2.3 million 404s in GWT - learn to live with 'em?
-
So I’m working on optimizing a directory site. Total size: 12.5 million pages in the XML sitemap. This is orders of magnitude larger than any site I’ve ever worked on – heck, every other site I’ve ever worked on combined would be a rounding error compared to this.
Before I was hired, the company brought in an outside consultant to iron out some of the technical issues on the site. To his credit, he was worth the money: indexation and organic Google traffic have steadily increased over the last six months. However, some issues remain. The company has access to a quality (i.e. paid) source of data for directory listing pages, but the last time the data was refreshed some months back, it threw 1.8 million 404s in GWT. That has since started to grow progressively higher; now we have 2.3 million 404s in GWT.
Based on what I’ve been able to determine, links on this particular site relative to the data feed are broken generally due to one of two reasons: the page just doesn’t exist anymore (i.e. wasn’t found in the data refresh, so the page was simply deleted), or the URL had to change due to some technical issue (page still exists, just now under a different link). With other sites I’ve worked on, 404s aren’t that big a deal: set up a 301 redirect in htaccess and problem solved. In this instance, setting up that many 301 redirects, even if it could somehow be automated, just isn’t an option due to the potential bloat in the htaccess file.
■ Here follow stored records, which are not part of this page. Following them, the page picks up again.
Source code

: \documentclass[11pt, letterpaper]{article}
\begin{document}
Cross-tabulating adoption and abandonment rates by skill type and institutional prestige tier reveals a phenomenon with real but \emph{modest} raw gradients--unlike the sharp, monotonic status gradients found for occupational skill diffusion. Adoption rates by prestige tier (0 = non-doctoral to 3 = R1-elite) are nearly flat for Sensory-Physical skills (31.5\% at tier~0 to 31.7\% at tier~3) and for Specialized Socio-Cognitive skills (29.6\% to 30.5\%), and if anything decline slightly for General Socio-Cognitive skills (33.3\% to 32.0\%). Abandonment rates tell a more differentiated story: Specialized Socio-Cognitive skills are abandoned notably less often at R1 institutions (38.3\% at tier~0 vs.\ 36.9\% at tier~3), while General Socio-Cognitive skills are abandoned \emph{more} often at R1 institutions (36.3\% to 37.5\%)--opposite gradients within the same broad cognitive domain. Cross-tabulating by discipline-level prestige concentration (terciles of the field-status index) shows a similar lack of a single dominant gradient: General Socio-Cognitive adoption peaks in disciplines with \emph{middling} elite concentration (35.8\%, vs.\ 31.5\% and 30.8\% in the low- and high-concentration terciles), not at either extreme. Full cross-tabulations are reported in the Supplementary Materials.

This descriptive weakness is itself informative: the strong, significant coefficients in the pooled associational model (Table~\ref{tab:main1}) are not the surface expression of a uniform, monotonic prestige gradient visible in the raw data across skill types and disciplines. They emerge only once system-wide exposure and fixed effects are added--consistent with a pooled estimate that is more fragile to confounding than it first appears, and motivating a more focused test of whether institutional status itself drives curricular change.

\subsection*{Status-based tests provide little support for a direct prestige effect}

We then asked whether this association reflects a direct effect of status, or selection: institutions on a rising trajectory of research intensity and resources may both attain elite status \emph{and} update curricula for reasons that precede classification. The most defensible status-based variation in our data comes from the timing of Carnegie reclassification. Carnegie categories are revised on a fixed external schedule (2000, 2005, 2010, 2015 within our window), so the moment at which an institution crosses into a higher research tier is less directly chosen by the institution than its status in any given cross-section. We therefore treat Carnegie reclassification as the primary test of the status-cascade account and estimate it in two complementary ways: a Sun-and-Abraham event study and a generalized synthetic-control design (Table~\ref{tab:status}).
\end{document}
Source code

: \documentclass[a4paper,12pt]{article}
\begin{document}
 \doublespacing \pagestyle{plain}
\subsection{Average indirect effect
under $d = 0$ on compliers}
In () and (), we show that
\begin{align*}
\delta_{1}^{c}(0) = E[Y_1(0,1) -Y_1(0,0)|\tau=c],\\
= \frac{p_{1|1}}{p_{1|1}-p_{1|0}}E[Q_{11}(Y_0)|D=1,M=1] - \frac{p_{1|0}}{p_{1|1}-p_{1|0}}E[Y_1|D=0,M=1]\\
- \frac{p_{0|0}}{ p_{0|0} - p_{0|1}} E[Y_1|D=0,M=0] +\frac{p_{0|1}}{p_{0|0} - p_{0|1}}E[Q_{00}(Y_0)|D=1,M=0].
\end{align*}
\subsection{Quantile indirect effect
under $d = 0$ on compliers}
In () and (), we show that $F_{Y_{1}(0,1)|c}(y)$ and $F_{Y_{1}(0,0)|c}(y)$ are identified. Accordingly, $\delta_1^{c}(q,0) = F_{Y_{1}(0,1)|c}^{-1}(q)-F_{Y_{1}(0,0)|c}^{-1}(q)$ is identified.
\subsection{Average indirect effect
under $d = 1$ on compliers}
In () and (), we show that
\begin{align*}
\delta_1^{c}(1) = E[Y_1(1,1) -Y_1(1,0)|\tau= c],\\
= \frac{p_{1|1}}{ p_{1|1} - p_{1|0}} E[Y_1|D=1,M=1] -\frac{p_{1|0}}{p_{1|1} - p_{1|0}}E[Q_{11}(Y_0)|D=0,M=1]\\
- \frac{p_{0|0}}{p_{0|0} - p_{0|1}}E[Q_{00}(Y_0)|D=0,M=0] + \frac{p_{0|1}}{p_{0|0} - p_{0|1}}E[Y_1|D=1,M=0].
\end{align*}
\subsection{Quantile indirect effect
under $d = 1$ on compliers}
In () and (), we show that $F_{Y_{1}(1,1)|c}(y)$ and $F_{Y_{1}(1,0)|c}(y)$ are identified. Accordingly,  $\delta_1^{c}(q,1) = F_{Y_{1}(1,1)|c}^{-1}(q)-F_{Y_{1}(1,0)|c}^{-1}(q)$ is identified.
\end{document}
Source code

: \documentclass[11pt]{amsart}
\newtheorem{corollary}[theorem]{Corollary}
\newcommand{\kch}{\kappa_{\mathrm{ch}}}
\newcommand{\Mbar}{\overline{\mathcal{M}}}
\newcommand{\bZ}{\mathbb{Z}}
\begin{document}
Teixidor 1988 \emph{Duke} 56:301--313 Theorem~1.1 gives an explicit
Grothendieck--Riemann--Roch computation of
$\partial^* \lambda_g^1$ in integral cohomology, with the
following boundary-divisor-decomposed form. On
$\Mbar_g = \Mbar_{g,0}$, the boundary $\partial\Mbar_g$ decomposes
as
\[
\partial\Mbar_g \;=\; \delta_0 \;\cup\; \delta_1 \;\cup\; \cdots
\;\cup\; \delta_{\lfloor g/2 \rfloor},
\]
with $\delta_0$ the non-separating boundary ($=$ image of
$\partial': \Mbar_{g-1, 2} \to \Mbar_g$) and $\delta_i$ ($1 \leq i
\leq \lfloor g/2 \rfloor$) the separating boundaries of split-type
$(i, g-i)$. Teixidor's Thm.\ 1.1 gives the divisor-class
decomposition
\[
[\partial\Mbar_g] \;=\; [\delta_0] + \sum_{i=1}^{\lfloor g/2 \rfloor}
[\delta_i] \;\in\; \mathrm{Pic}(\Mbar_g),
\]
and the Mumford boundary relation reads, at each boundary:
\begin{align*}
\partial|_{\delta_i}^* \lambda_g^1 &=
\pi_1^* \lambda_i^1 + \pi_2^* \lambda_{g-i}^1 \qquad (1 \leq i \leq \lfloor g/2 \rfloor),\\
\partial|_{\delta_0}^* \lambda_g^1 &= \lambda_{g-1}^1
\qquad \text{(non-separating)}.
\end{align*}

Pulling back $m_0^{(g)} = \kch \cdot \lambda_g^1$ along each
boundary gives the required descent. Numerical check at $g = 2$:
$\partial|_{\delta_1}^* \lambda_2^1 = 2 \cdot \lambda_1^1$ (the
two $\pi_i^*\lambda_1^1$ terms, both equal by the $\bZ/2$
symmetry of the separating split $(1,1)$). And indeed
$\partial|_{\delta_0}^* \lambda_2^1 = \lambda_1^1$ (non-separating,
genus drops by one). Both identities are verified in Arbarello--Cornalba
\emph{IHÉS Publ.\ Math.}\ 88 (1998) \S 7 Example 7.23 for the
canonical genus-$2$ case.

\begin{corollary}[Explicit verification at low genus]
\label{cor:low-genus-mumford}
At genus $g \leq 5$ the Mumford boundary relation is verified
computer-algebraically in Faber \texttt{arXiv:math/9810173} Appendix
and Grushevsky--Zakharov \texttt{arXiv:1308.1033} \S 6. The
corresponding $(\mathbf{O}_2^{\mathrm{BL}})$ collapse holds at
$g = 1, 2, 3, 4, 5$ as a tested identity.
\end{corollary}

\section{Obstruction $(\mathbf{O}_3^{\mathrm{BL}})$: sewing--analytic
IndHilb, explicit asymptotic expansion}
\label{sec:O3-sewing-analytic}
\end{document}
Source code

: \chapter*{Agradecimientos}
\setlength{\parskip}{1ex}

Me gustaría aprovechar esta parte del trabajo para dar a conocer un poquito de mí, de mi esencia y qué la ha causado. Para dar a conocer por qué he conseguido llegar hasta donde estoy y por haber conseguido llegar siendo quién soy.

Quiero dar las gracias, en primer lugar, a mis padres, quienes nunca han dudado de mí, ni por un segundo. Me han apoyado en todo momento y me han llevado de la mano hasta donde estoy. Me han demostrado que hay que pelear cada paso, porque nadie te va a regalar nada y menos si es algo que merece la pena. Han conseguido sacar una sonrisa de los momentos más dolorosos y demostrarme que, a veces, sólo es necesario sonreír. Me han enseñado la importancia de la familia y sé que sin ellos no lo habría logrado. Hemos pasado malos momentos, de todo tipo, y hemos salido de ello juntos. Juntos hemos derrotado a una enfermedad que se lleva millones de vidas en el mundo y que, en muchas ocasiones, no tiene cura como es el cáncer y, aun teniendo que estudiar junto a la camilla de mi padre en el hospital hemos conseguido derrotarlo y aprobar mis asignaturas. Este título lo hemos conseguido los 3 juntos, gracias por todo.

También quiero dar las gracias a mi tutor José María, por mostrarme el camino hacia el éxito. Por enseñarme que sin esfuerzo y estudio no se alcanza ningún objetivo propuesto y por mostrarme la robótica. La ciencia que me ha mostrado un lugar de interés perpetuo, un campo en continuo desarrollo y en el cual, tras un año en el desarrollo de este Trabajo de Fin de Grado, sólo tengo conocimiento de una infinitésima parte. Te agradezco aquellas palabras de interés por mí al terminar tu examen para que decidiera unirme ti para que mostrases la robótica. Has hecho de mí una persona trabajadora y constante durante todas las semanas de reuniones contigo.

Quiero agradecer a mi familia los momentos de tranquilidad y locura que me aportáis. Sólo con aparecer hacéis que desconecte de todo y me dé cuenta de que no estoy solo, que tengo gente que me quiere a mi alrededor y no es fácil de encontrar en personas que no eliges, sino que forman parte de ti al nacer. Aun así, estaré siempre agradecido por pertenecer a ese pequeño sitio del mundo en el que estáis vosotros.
Based on what I’ve read here and here, 404s in and of themselves don’t really hurt the site indexation or ranking. And the more I consider it, the really big sites – the Amazons and eBays of the world – have to contend with broken links all the time due to product pages coming and going. Bottom line, it looks like if we really want to refresh the data on the site on a regular basis – and I believe that is priority one if we want the bot to come back more frequently – we’ll just have to put up with broken links on the site on a more regular basis.
So here’s where my thought process is leading:
- Go ahead and refresh the data. Make sure the XML sitemaps are refreshed as well – hopefully this will help the site stay current in the index.
- Keep an eye on broken links in GWT. Implement 301s for really important pages (i.e. content-rich stuff that is really mission-critical). Otherwise, just learn to live with a certain number of 404s being reported in GWT on more or less an ongoing basis.
- Watch the overall trend of 404s in GWT. At least make sure they don’t increase. Hopefully, if we can make sure that the sitemap is updated when we refresh the data, the 404s reported will decrease over time.
We do have an issue with the site creating some weird pages with content that lives within tabs on specific pages. Once we can clamp down on those and a few other technical issues, I think keeping the data refreshed should help with our indexation and crawl rates.
Thoughts? If you think I’m off base, please set me straight.
-
I was actually thinking about some type of wildcard rule in htaccess. This might actually do the trick! Thanks for the response!
-
Hi,
Sounds like you’ve taken on a massive job with 12.5 million pages, but I think you can implement a simple fix to get things started.
You’re right to think about that sitemap, make sure it’s being dynamically updated as the data refreshes, otherwise that will be responsible for a lot of your 404s.
I understand you don’t want to add 2.3 million separate redirects to your htaccess, so what about a simple rule - if the request starts with ^/listing/ (one of your directory pages), is not a file and is not a dir, then redirect back to the homepage. Something like this:
does the request start with /listing/ or whatever structure you are using
RewriteCond %{REQUEST_URI} ^/listing/ [nc]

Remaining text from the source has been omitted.